The Blog is written by Abhivardhan. Abhivardhan is an AI-Law Futurist, International law researcher. He is a Member of MIT Technology Review, Chair at Indian Society of Artificial Intelligence and Law, CEO, Internationalism & pursues law at AUUP Lucknow.

Civilizations have an inherent connection towards the conception and relativity of its commitments in any period. Currently, while civilizations have transcended from monarchies and empires to democracies (in most of the cases), it is important to note how the legal and ethical commitments of every civilization would relatively transform. India is no different from any of it. However, while civilizations emerge and globalization is transformed, it is very important to realize that the nature of implementation and fulfillment of such commitments cannot be deemed as ethnocentric, whether by a top-to-down legal approach, or whether by contemporaneous but out-of-touch policy suggestions. No law and policy can survive civilizational and rational issues in a contemporary post-modern age, where it is proposed to adopt ‘globalist’ or too much generalist standards over issues related to either environment or cybersecurity. Environmental issues, like technology – are politically consensual and motivated. It always depends on the balance struck and obviated.

Let us understand the concept of Indic traditionalism to deal with the issue of environmental protection in the Indian context. Indic traditionalism refers to a plethora of schools of thought in Indian jurisprudence, anthropology, and philosophy. Indic traditionalists believe that the conception of law and politics must have a naturalized and geographic purpose, which fits the naturality of cultures and social orders created in the state. Experts such as Sanjeev Sanyal, Subhash Kak& David Frawley have often regarded this as a cultural-geographic way of understanding issues of economics, environment, rule of law, and others. Unlike socialism and capitalism, where profit and power are at the center of the action, the Dharmic way of protecting the environment is – in line with the European model of the Kuznets curve, where once developed countries attain relevant economic growth, they can optimize their developmental activities to focus on ecological solutions.

The Indic view is proposed to be better and effective than the Western view towards ideas such as Responsibility to Protect, Sustainable Development and Carbon Taxation in International Law in this work, due to the reasons as enumerated:

  • The Indic worldview is not expansionist and thus, does effectively discriminate power and competence with sheer and clear dissection, even within the ambit of law;
  • Since competence and responsibility are essential for post-civilizational democracies (even post-colonial in the case of the Global South), it is clear to state that the discourses and analyses on issues related to human rights shall not be based on ideological, political, or metaphysical obscuration;
  • The Indic worldview does not reckon itself as the best and final means to endorse solutions, nor any worldview has been. Instead of calling out civilizational ideas as experimental, within the Indic worldview, we must look at the problems in different worldviews and considerations holistically, with a sense of positive conviction.
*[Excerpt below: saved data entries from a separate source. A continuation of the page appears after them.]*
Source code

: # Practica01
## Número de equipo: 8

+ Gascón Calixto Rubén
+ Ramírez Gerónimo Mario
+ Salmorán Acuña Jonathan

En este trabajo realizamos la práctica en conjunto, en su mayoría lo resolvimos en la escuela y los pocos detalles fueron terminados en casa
In the realm of environmental law, Indic traditionalism focuses on a cultural-geographic conception of natural law, unlike a metaphysical and imaginatively materialistic conception of Catholics & Protestants, Communists, and Islamists. The Indic worldview does not focus on extreme crony capitalism to defy natural order, neither it can rely on socialism to deprive individuals and communities of their indigenous economic liberties. Since many civilizational texts are lost, and some of them are traceable and observable, it would be better to assume that the Indic worldview cannot be dogmatic. However, the propensity and reasonability of interpretations should always be idea-centric and practical. Vedic philosophers have analyzed wide-ranging texts and rituals which glorify various elements of Nature such as Mother Earth(Prithivi), atmosphere (Bhuvah), air (Vayu), space (Akash), water (Aapa), and fire (Agni), altogether known asPanchaMahabhutas. The notion that Earth being the sustainer of all life and that human activity should not devastate the equilibrium the evident leitmotif of the Vedas. Swami Vivekananda also focuses on the Vedic view as a quote by him speaks clearly:

Man is first to be saved; he must be given food, education, and spirituality.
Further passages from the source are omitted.